私の役は、私がどう演じるかというよりも、私がどう見られているかということが、大事だと思う。人は、そういう風に他人から、見られて形作られていくものでしょう?
これは、ちょっと驚きの発言であります。役作りなんて、自分自身で勝手に作れよ!というのが世間一般の常識になっていると思うのですが、彼女の話だと、私の役はみんなで作ってねって、言っているわけです。笑
例えば、医者を演じる時、自分が医者に見えるためにどうしたら良いのか?と試行錯誤するわけですが、そうではなくて、とりあえず、他の共演者が、自分のことを医者だとちゃんと思って見ていろよ、と言っているわけですね。笑
この事は、子育てでもよく言われることですが、お母さんが、自分の息子さんなり娘さんを出来ない子だと思えば、といいますか、そういう目で見ていれば、子供達は、その期待に応えて、出来ない子から脱却出来ないわけです。そして、それは、子供達自身の自らの努力とは関係なく、子供達に強く拘束しながら、作用しているわけです。
だったら、お芝居でも、役作りを本人に任せて、ほったらかしにしないで、むしろ他の共演者が、積極的に関与してあげたほうが、効率的ですよね。
しかも、自分の事は、自分が一番見えてないし、分かってないし、どうしたらよいのか分からないものです。演出家に、ダメ出しをもらった時に、自分以外の共演者は、みんな分かっていて、簡単にああすれば良いだけなのにって思っていても、怒られている本人だけが、ツボにはまってて何をしていいのか、まったく、分からなくなって、勝手に八方ふさがりになってしまう。こういうことは、よくある稽古場の風景ですよね。
この話は、これ以上進めていきますと、だからポジティブシンキングが良いのでしょう!と勘違いされますので、そんな揚げ足を取られる前に、このへんでで辞めておきます。
お話を急展開しまして、ここから、演技にヒントなのですが、相手は自分の事をよく見えているわけです。そして問題なのは、自分は自分をどう見極めるべきかという事ですが、つまりは、相手は、自分の事を見えているわけですから、それは、自分を映し出す鏡になるかも?ということです。いきなり、かなり難しいお話になりましたね。笑
つまり、自分では分からない、見えなくなってしまった自分の影は、相手の中にあるよ、という禅問答みたいなお話です。まあ、だからと言って、相手の考えていることは、こちら側は、普通はまったく理解出来ないわけですから(分かってしまったら怖いし超能力者です)、そうやって、意識レベルで考えたのでは、テクニカルな話にはなりませんよね。
見るという現象と、考えるという現象は、別次元ですから、ぶつかりませんが、見るという現象と見るという現象は、同次元ですからぶつかり合います。
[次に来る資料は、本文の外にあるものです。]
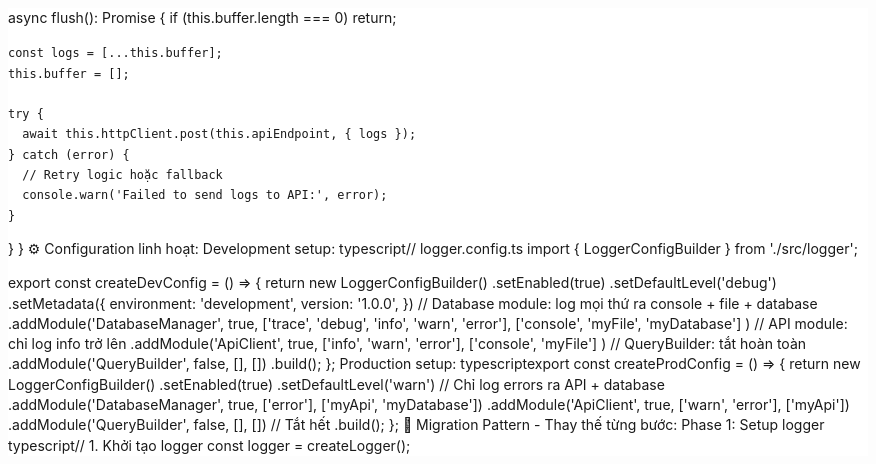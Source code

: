   async flush(): Promise<void> {
    if (this.buffer.length === 0) return;
    
    const logs = [...this.buffer];
    this.buffer = [];
    
    try {
      await this.httpClient.post(this.apiEndpoint, { logs });
    } catch (error) {
      // Retry logic hoặc fallback
      console.warn('Failed to send logs to API:', error);
    }
  }
}
⚙️ Configuration linh hoạt:
Development setup:
typescript// logger.config.ts
import { LoggerConfigBuilder } from './src/logger';

export const createDevConfig = () => {
  return new LoggerConfigBuilder()
    .setEnabled(true)
    .setDefaultLevel('debug')
    .setMetadata({
      environment: 'development',
      version: '1.0.0',
    })
    // Database module: log mọi thứ ra console + file + database
    .addModule('DatabaseManager', true, 
      ['trace', 'debug', 'info', 'warn', 'error'], 
      ['console', 'myFile', 'myDatabase']
    )
    // API module: chỉ log info trở lên
    .addModule('ApiClient', true, 
      ['info', 'warn', 'error'], 
      ['console', 'myFile']
    )
    // QueryBuilder: tắt hoàn toàn
    .addModule('QueryBuilder', false, [], [])
    .build();
};
Production setup:
typescriptexport const createProdConfig = () => {
  return new LoggerConfigBuilder()
    .setEnabled(true)
    .setDefaultLevel('warn')
    // Chỉ log errors ra API + database
    .addModule('DatabaseManager', true, ['error'], ['myApi', 'myDatabase'])
    .addModule('ApiClient', true, ['warn', 'error'], ['myApi'])
    .addModule('QueryBuilder', false, [], []) // Tắt hết
    .build();
};
🎯 Migration Pattern - Thay thế từng bước:
Phase 1: Setup logger
typescript// 1. Khởi tạo logger
const logger = createLogger();
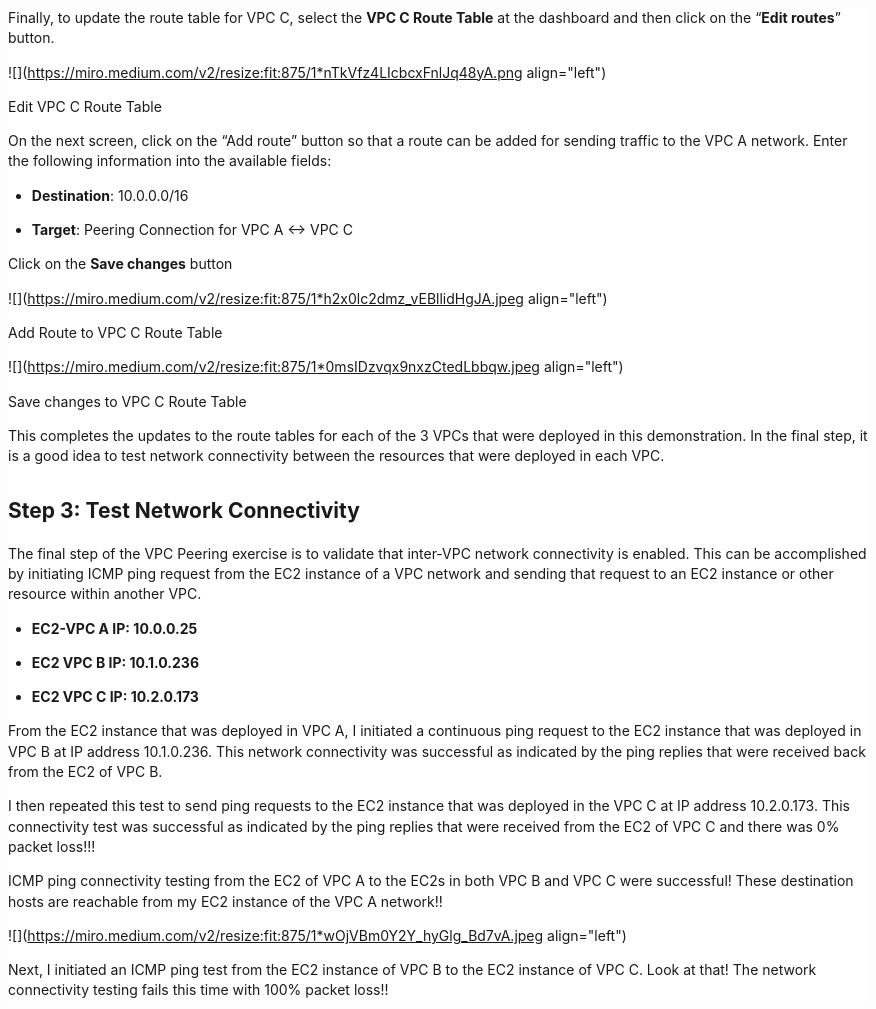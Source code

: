 Finally, to update the route table for VPC C, select the **VPC C Route Table** at the dashboard and then click on the “**Edit routes**” button.

![](https://miro.medium.com/v2/resize:fit:875/1*nTkVfz4LIcbcxFnlJq48yA.png align="left")

Edit VPC C Route Table

On the next screen, click on the “Add route” button so that a route can be added for sending traffic to the VPC A network. Enter the following information into the available fields:

* **Destination**: 10.0.0.0/16
    
* **Target**: Peering Connection for VPC A &lt;-&gt; VPC C
    

Click on the **Save changes** button

![](https://miro.medium.com/v2/resize:fit:875/1*h2x0lc2dmz_vEBllidHgJA.jpeg align="left")

Add Route to VPC C Route Table

![](https://miro.medium.com/v2/resize:fit:875/1*0msIDzvqx9nxzCtedLbbqw.jpeg align="left")

Save changes to VPC C Route Table

This completes the updates to the route tables for each of the 3 VPCs that were deployed in this demonstration. In the final step, it is a good idea to test network connectivity between the resources that were deployed in each VPC.

## **Step 3: Test Network Connectivity**

The final step of the VPC Peering exercise is to validate that inter-VPC network connectivity is enabled. This can be accomplished by initiating ICMP ping request from the EC2 instance of a VPC network and sending that request to an EC2 instance or other resource within another VPC.

* **EC2-VPC A IP: 10.0.0.25**
    
* **EC2 VPC B IP: 10.1.0.236**
    
* **EC2 VPC C IP: 10.2.0.173**
    

From the EC2 instance that was deployed in VPC A, I initiated a continuous ping request to the EC2 instance that was deployed in VPC B at IP address 10.1.0.236. This network connectivity was successful as indicated by the ping replies that were received back from the EC2 of VPC B.

I then repeated this test to send ping requests to the EC2 instance that was deployed in the VPC C at IP address 10.2.0.173. This connectivity test was successful as indicated by the ping replies that were received from the EC2 of VPC C and there was 0% packet loss!!!

ICMP ping connectivity testing from the EC2 of VPC A to the EC2s in both VPC B and VPC C were successful! These destination hosts are reachable from my EC2 instance of the VPC A network!!

![](https://miro.medium.com/v2/resize:fit:875/1*wOjVBm0Y2Y_hyGlg_Bd7vA.jpeg align="left")

Next, I initiated an ICMP ping test from the EC2 instance of VPC B to the EC2 instance of VPC C. Look at that! The network connectivity testing fails this time with 100% packet loss!!

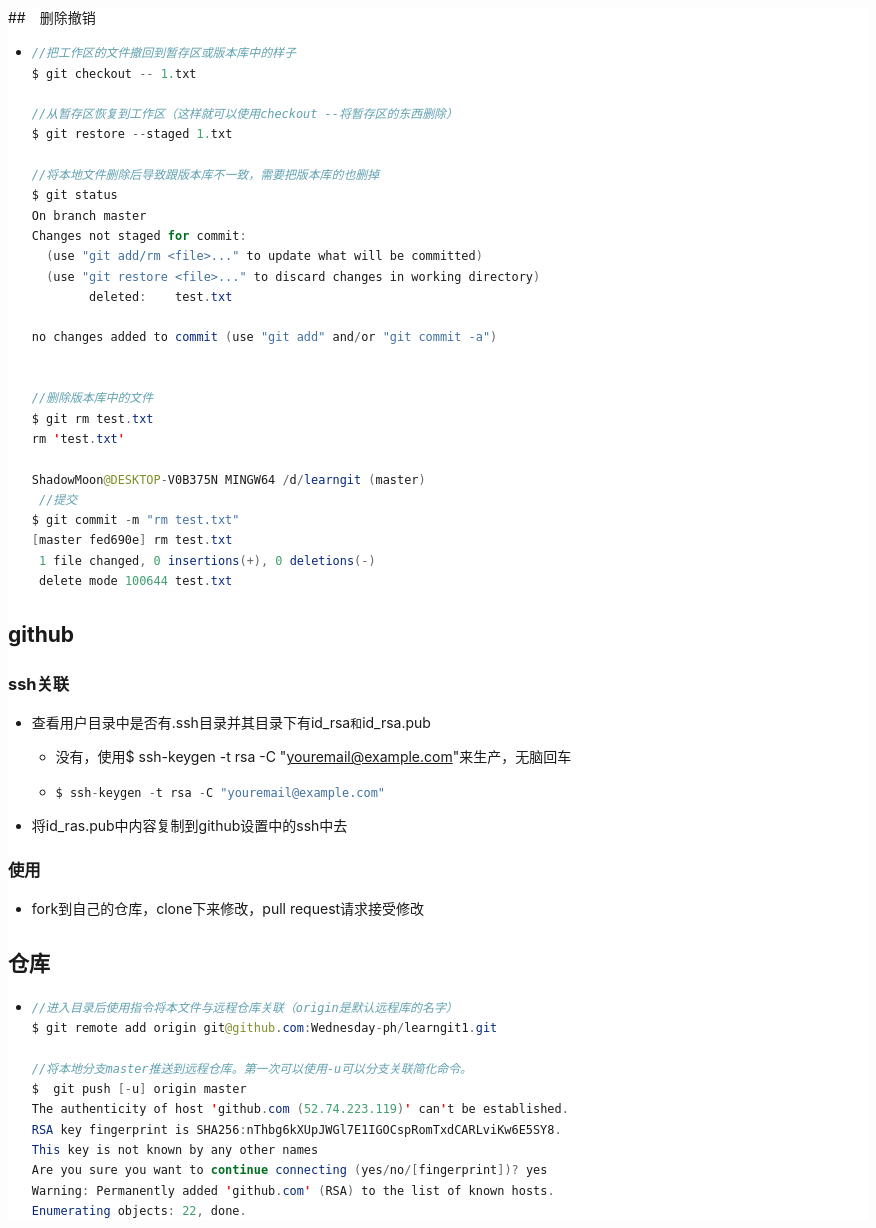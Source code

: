 

##　删除撤销

- ```java
  //把工作区的文件撤回到暂存区或版本库中的样子
  $ git checkout -- 1.txt
  
  //从暂存区恢复到工作区（这样就可以使用checkout --将暂存区的东西删除）
  $ git restore --staged 1.txt
  
  //将本地文件删除后导致跟版本库不一致，需要把版本库的也删掉
  $ git status
  On branch master
  Changes not staged for commit:
    (use "git add/rm <file>..." to update what will be committed)
    (use "git restore <file>..." to discard changes in working directory)
          deleted:    test.txt
  
  no changes added to commit (use "git add" and/or "git commit -a")
  
      
  //删除版本库中的文件
  $ git rm test.txt
  rm 'test.txt'
  
  ShadowMoon@DESKTOP-V0B375N MINGW64 /d/learngit (master)
   //提交
  $ git commit -m "rm test.txt"
  [master fed690e] rm test.txt
   1 file changed, 0 insertions(+), 0 deletions(-)
   delete mode 100644 test.txt
  
  ```

## github

### ssh关联

- 查看用户目录中是否有.ssh目录并其目录下有id_rsa`和`id_rsa.pub

  - 没有，使用$ ssh-keygen -t rsa -C "youremail@example.com"来生产，无脑回车

  - ```java
    $ ssh-keygen -t rsa -C "youremail@example.com"
    ```

- 将id_ras.pub中内容复制到github设置中的ssh中去

### 使用

- fork到自己的仓库，clone下来修改，pull request请求接受修改

## 仓库

- ```java
  //进入目录后使用指令将本文件与远程仓库关联（origin是默认远程库的名字）
  $ git remote add origin git@github.com:Wednesday-ph/learngit1.git
      
  //将本地分支master推送到远程仓库。第一次可以使用-u可以分支关联简化命令。
  $  git push [-u] origin master
  The authenticity of host 'github.com (52.74.223.119)' can't be established.
  RSA key fingerprint is SHA256:nThbg6kXUpJWGl7E1IGOCspRomTxdCARLviKw6E5SY8.
  This key is not known by any other names
  Are you sure you want to continue connecting (yes/no/[fingerprint])? yes
  Warning: Permanently added 'github.com' (RSA) to the list of known hosts.
  Enumerating objects: 22, done.
  ```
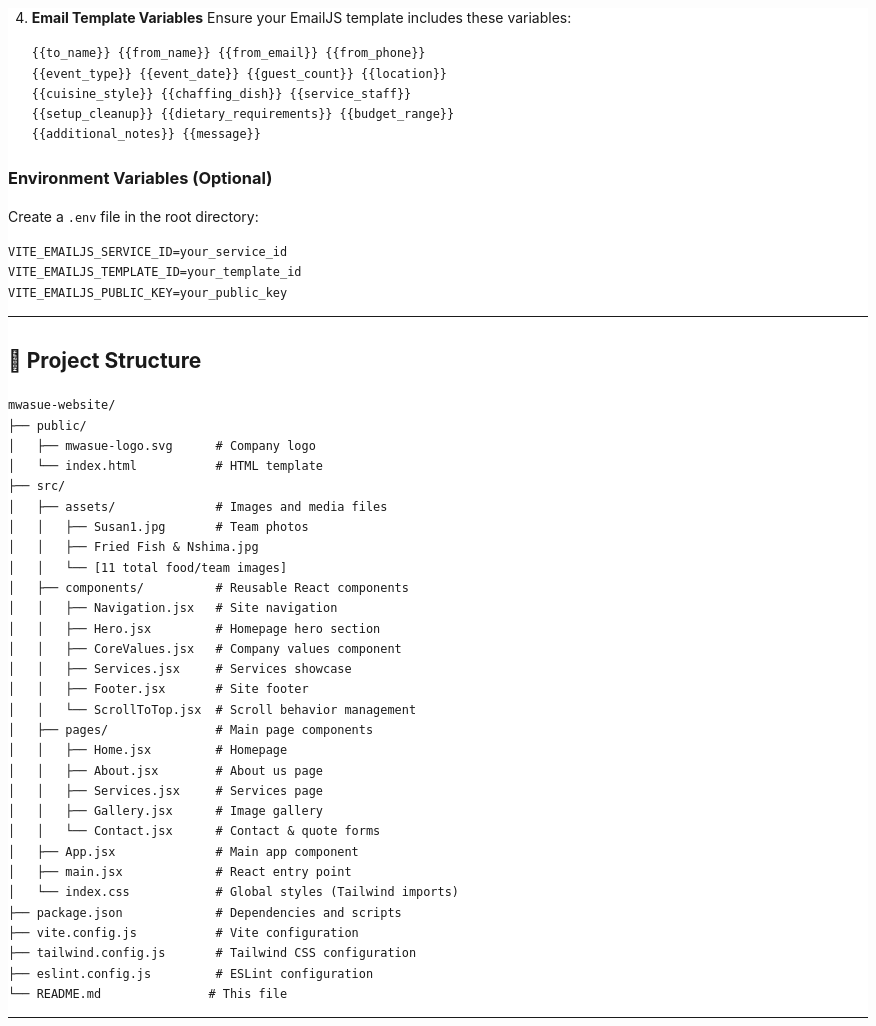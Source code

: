 4. **Email Template Variables**
   Ensure your EmailJS template includes these variables:
   ```
   {{to_name}} {{from_name}} {{from_email}} {{from_phone}}
   {{event_type}} {{event_date}} {{guest_count}} {{location}}
   {{cuisine_style}} {{chaffing_dish}} {{service_staff}}
   {{setup_cleanup}} {{dietary_requirements}} {{budget_range}}
   {{additional_notes}} {{message}}
   ```

### Environment Variables (Optional)
Create a `.env` file in the root directory:
```env
VITE_EMAILJS_SERVICE_ID=your_service_id
VITE_EMAILJS_TEMPLATE_ID=your_template_id
VITE_EMAILJS_PUBLIC_KEY=your_public_key
```

---

## 📁 Project Structure

```
mwasue-website/
├── public/
│   ├── mwasue-logo.svg      # Company logo
│   └── index.html           # HTML template
├── src/
│   ├── assets/              # Images and media files
│   │   ├── Susan1.jpg       # Team photos
│   │   ├── Fried Fish & Nshima.jpg
│   │   └── [11 total food/team images]
│   ├── components/          # Reusable React components
│   │   ├── Navigation.jsx   # Site navigation
│   │   ├── Hero.jsx         # Homepage hero section
│   │   ├── CoreValues.jsx   # Company values component
│   │   ├── Services.jsx     # Services showcase
│   │   ├── Footer.jsx       # Site footer
│   │   └── ScrollToTop.jsx  # Scroll behavior management
│   ├── pages/               # Main page components
│   │   ├── Home.jsx         # Homepage
│   │   ├── About.jsx        # About us page
│   │   ├── Services.jsx     # Services page
│   │   ├── Gallery.jsx      # Image gallery
│   │   └── Contact.jsx      # Contact & quote forms
│   ├── App.jsx              # Main app component
│   ├── main.jsx             # React entry point
│   └── index.css            # Global styles (Tailwind imports)
├── package.json             # Dependencies and scripts
├── vite.config.js           # Vite configuration
├── tailwind.config.js       # Tailwind CSS configuration
├── eslint.config.js         # ESLint configuration
└── README.md               # This file
```

---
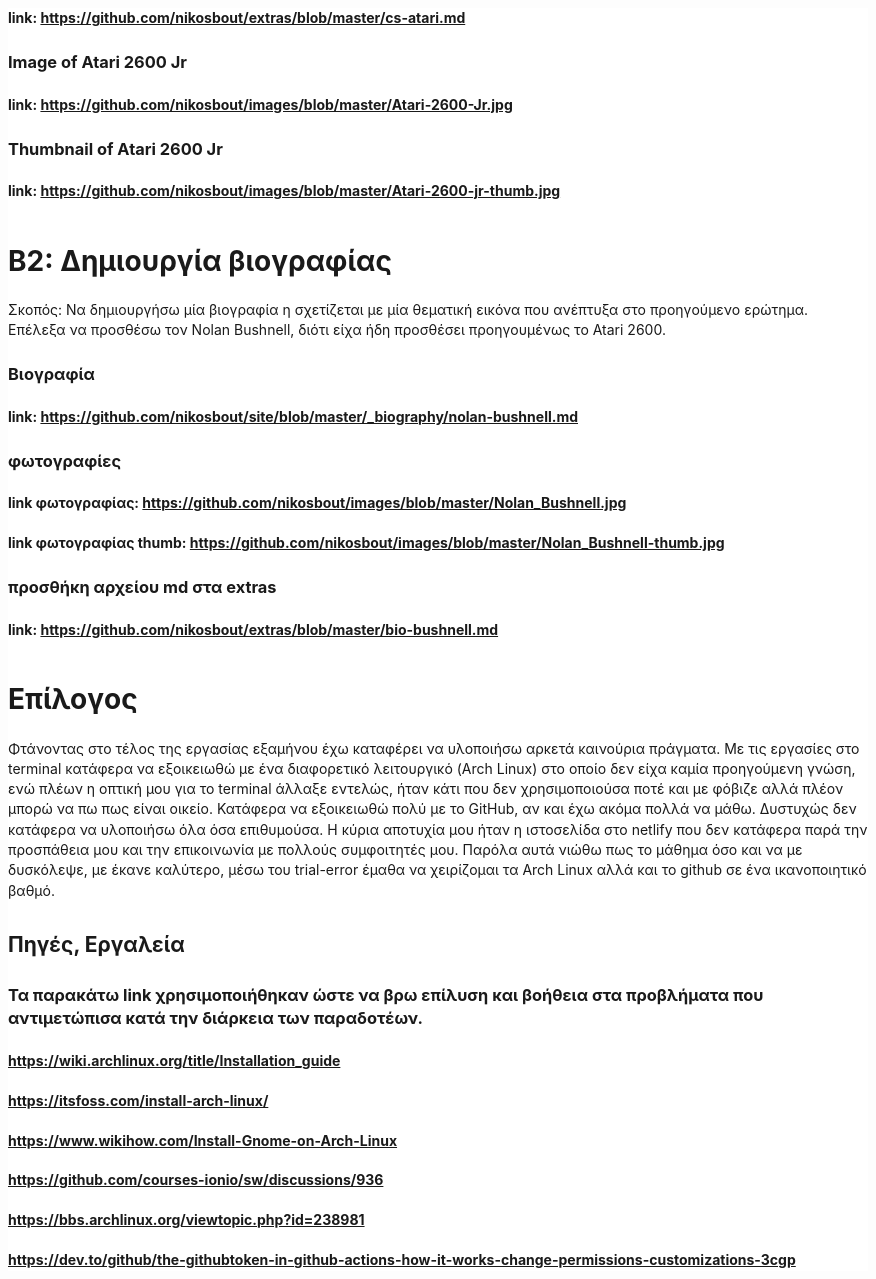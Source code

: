 #### link: https://github.com/nikosbout/extras/blob/master/cs-atari.md
### Image of Atari 2600 Jr
#### link: https://github.com/nikosbout/images/blob/master/Atari-2600-Jr.jpg
### Thumbnail of Atari 2600 Jr
#### link: https://github.com/nikosbout/images/blob/master/Atari-2600-jr-thumb.jpg

# B2: Δημιουργία βιογραφίας
Σκοπός: Να δημιουργήσω μία βιογραφία η σχετίζεται με μία θεματική εικόνα που ανέπτυξα στο προηγούμενο ερώτημα.
Επέλεξα να προσθέσω τον Nolan Bushnell, διότι είχα ήδη προσθέσει προηγουμένως το Atari 2600.
### Βιογραφία 
#### link: https://github.com/nikosbout/site/blob/master/_biography/nolan-bushnell.md
### φωτογραφίες
#### link φωτογραφίας: https://github.com/nikosbout/images/blob/master/Nolan_Bushnell.jpg
#### link φωτογραφίας thumb: https://github.com/nikosbout/images/blob/master/Nolan_Bushnell-thumb.jpg
### προσθήκη αρχείου md στα extras
#### link: https://github.com/nikosbout/extras/blob/master/bio-bushnell.md

# Επίλογος
Φτάνοντας στο τέλος της εργασίας εξαμήνου έχω καταφέρει να υλοποιήσω αρκετά καινούρια πράγματα. Με τις εργασίες στο terminal κατάφερα να εξοικειωθώ με ένα διαφορετικό λειτουργικό (Arch Linux) στο οποίο δεν είχα καμία προηγούμενη γνώση, ενώ πλέων η οπτική μου για το terminal άλλαξε εντελώς, ήταν κάτι που δεν χρησιμοποιούσα ποτέ και με φόβιζε αλλά πλέον μπορώ να πω πως είναι οικείο. Κατάφερα να εξοικειωθώ πολύ με το GitHub, αν και έχω ακόμα πολλά να μάθω. Δυστυχώς δεν κατάφερα να υλοποιήσω όλα όσα επιθυμούσα. Η κύρια αποτυχία μου ήταν η ιστοσελίδα στο netlify που δεν κατάφερα παρά την προσπάθεια μου και την επικοινωνία με πολλούς συμφοιτητές μου. Παρόλα αυτά νιώθω πως το μάθημα όσο και να με δυσκόλεψε, με έκανε καλύτερο, μέσω του trial-error έμαθα να χειρίζομαι τα Arch Linux αλλά και το github σε ένα ικανοποιητικό βαθμό.

## Πηγές, Εργαλεία
### Τα παρακάτω link χρησιμοποιήθηκαν ώστε να βρω επίλυση και βοήθεια στα προβλήματα που αντιμετώπισα κατά την διάρκεια των παραδοτέων.
#### https://wiki.archlinux.org/title/Installation_guide
#### https://itsfoss.com/install-arch-linux/
#### https://www.wikihow.com/Install-Gnome-on-Arch-Linux
#### https://github.com/courses-ionio/sw/discussions/936
#### https://bbs.archlinux.org/viewtopic.php?id=238981
#### https://dev.to/github/the-githubtoken-in-github-actions-how-it-works-change-permissions-customizations-3cgp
相手の目を見て話しなさいとよく言いますが、目と目が本当に見合えば、衝突して周りが、見えなくなりませんか?(見るという機能の消失)?恋は盲目なのです。ですから、危ないので、大概の動物は、こうして目が合うことを嫌いますよね。
もちろん、これらは、目という感覚器官を使うので、識別感覚が優先されてしまうという欠点があるから、そういったことが起きるわけでもあります。目という器官で、見えるものは、意識層にあるものしかないわけです。ですから、そこでは、自覚することが難しい見失った自分を見つけることはできません。じゃあ、どうするのかといえば、自分の目を閉じてみるしかないですね。古くから心眼という言葉が、よく使われて、聞いたことがあると思いますが、でも、そんな大それたことじゃなくても、目を閉じて、相手の気配を感じることは出来ますよね。
その相手の気配の中に、欠落している箇所があるかもしれません。そこは、ひょっとしたら、目と目が合えば衝突すると言ったのと同じで、相手の気配が自分を見ているかもしれない。つまり、こういった現象を同調だとするならば、その気配のないところが、自分を見つける鏡なのかもしれません。しかも、同調しているのならば、こちらにも同じ情報があるわけですよ!だから、そこに集中を持って行けば、自分も相手も同時に役作りが出来ていくわけでは、ないのかな?これは、面白い!と思いませんか!!
もちろん、目を閉じていては芝居は出来ませんから、目を開けているのですが、識別するような感じで相手を見ないで、相手のざくっとした気配を感じてみてください。そんなことを確かめあいながら、演技するのも、ちょっと面白い、糸口になるかもしれないのですよ。むしろ、その目で見えることがない気配のほうが、実態に近いものをしめしているし、使い勝手が良いと思います。
余談ですが
電球を割って光源を探しているのが 今までの病理学と解剖学だ。 しかし、体は影、実在してはいない。 無いものが病んでいる訳が無い。 体にこだわっていてはいのちは見えない。 慧可は腕を切った。 南泉は猫を斬った。 いのちは体にあるのではない。